Look for the word "Paul" in the records, and copy each line where it appears.

* Materials provided
★ ★ ★ ★ ★

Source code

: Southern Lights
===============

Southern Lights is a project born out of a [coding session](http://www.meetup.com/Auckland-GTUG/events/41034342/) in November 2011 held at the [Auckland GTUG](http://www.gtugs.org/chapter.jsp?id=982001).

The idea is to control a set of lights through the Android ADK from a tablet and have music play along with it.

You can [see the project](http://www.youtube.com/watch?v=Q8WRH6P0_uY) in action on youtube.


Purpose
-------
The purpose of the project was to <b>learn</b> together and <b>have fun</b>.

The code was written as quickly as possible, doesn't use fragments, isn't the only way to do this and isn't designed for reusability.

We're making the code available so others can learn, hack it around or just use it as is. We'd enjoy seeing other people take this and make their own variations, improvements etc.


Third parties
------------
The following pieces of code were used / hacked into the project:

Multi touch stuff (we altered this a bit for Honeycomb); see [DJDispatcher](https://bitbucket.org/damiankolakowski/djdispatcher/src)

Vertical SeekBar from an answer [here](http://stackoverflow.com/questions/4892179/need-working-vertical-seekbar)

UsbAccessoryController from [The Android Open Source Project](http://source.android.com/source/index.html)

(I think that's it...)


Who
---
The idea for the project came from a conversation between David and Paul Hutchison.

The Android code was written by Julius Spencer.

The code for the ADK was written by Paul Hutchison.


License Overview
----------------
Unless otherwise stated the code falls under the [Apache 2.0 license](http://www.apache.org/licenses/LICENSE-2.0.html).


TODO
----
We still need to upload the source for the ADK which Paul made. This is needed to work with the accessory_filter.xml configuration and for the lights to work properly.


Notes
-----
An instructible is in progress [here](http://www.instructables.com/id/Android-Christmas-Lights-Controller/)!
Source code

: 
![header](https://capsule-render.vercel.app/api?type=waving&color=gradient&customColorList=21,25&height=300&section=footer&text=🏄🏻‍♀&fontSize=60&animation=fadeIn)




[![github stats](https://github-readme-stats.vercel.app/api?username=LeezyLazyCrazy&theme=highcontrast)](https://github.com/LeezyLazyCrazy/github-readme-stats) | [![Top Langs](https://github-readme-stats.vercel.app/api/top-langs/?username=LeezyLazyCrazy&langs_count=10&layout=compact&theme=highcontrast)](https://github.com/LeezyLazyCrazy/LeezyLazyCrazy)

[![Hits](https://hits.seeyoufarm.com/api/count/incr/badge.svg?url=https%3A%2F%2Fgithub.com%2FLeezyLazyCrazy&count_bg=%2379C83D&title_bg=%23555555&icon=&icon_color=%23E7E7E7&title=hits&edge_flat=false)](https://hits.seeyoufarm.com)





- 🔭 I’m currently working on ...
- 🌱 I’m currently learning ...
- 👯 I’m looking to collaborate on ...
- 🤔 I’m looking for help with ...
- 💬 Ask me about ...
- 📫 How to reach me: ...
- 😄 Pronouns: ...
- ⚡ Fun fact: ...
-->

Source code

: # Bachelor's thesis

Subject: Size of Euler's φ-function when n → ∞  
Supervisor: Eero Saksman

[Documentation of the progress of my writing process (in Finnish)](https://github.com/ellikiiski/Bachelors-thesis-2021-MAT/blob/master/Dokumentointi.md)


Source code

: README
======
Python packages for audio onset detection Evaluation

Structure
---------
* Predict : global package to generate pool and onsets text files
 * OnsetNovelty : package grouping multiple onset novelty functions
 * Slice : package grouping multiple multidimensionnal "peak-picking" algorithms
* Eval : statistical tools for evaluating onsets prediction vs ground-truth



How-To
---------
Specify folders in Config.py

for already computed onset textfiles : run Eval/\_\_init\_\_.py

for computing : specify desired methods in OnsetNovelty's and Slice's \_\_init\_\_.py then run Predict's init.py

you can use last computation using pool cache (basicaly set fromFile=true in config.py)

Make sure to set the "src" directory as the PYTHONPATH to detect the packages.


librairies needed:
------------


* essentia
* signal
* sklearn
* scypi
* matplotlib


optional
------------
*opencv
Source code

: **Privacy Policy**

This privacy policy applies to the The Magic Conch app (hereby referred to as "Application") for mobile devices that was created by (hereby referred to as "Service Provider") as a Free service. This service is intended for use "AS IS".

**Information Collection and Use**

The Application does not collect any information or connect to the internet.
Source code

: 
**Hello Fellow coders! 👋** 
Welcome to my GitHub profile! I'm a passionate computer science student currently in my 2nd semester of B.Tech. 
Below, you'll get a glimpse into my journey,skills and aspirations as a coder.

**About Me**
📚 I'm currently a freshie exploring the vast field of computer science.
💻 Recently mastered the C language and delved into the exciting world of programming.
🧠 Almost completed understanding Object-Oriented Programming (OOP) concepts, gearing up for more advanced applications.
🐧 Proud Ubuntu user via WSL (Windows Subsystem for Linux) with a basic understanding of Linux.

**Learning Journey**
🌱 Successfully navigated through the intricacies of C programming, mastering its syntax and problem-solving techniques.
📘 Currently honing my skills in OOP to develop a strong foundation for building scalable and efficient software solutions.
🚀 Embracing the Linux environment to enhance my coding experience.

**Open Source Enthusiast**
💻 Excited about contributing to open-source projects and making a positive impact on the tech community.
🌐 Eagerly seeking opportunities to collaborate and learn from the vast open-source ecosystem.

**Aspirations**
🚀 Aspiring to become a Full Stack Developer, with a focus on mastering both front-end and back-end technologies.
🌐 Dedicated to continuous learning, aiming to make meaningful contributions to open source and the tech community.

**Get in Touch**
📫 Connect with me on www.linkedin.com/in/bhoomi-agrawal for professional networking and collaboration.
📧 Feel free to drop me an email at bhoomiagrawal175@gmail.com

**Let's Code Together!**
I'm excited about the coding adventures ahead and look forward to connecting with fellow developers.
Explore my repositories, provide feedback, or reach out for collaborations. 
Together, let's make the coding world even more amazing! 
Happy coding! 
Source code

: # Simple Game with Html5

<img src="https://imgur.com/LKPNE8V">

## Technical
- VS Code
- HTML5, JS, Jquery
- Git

★ ★ ★ ★ ★

* Your response
The idea for the project came from a conversation between David and Paul Hutchison.
The code for the ADK was written by Paul Hutchison.
We still need to upload the source for the ADK which Paul made. This is needed to work with the accessory_filter.xml configuration and for the lights to work properly.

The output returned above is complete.